Wczorajsze popołudnie spędziłyśmy spacerując po otoczonym
murami starym mieście Iczan Kala. Tu znalazłyśmy całkiem przyjemny i niedrogi
hotelik Islambek (32 dolary z dwie noce w klimatyzowanej dwójce z łazienką,
ręcznikami i śniadaniem). Wewnątrz murów kwitnie życie w otoczeniu zabytkowych
meczetów, medres i pałaców.
Tu mieszkają zwykli ludzie, uprawiają miniaturowe
ogródki warzywne, a z podwórek słychać muczenie krów i beczenie kóz i owiec.

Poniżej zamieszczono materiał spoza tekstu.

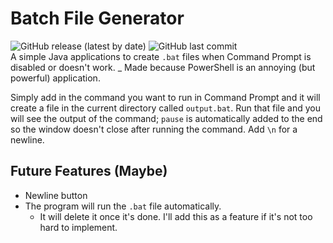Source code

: # Batch File Generator
![GitHub release (latest by date)](https://img.shields.io/github/v/release/Toydotgame/batFileGenerator?color=green&label=current%20release&style=for-the-badge) ![GitHub last commit](https://img.shields.io/github/last-commit/Toydotgame/batFileGenerator?color=green&style=for-the-badge)<br>
A simple Java applications to create `.bat` files when Command Prompt is disabled or doesn't work.
_ Made because PowerShell is an annoying (but powerful) application.

Simply add in the command you want to run in Command Prompt and it will create a file in the current directory called `output.bat`. Run that file and you will see the output of the command; `pause` is automatically added to the end so the window doesn't close after running the command.
Add `\n` for a newline.

## Future Features (Maybe)
* Newline button
* The program will run the `.bat` file automatically.
  * It will delete it once it's done. I'll add this as a feature if it's not too hard to implement.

Obiad zjadamy w klimatycznej knajpce Khorezm Art. Restauracja mieści się w medresie
Allah Kulikhan.
Dzisiaj w
towarzystwie poznanych przy informacji turystycznej Izraelki i Hiszpanki
udałyśmy się na wycieczkę po pustyni, na której rozsiane są twierdze. Pamiętają
one czasy świetności Chiwy, kiedy to miasto było ważnym ośrodkiem na jedwabnym
szlaku. Czas, słońce i deszcze zmieniły kształt tych budowli z piasku i gliny. Wędrujemy po ruinach, nierzadko mając pod stopami podziemne komnaty i korytarze.
Niektóre budowle są w trakcie renowacji:
Teraz w twierdze, a raczej to, co z nich zostało, są siedzibą innych mieszkańców.
Niemal pięćdziesięciostopniowy upał w suchym klimacie doskwiera, ale da
się wytrzymać. Razem z Hagar wykazujemy się odwagą, a może brakiem
odpowiedzialności, i kąpiemy się w jednym z kanałów irygacyjnych. Naśladujemy
tutejsze dzieciaki, które korzystają z ochłody wszędzie, gdzie tylko jest po
temu okazja.
Wieczorem jeszcze spacer po Chiwie. Inne światło, bajeczne widoki. Ta wieża miała być najwyższym minaretem, jednak jej budowa zakończyła się w połowie. Teraz przypomina ogromną beczkę.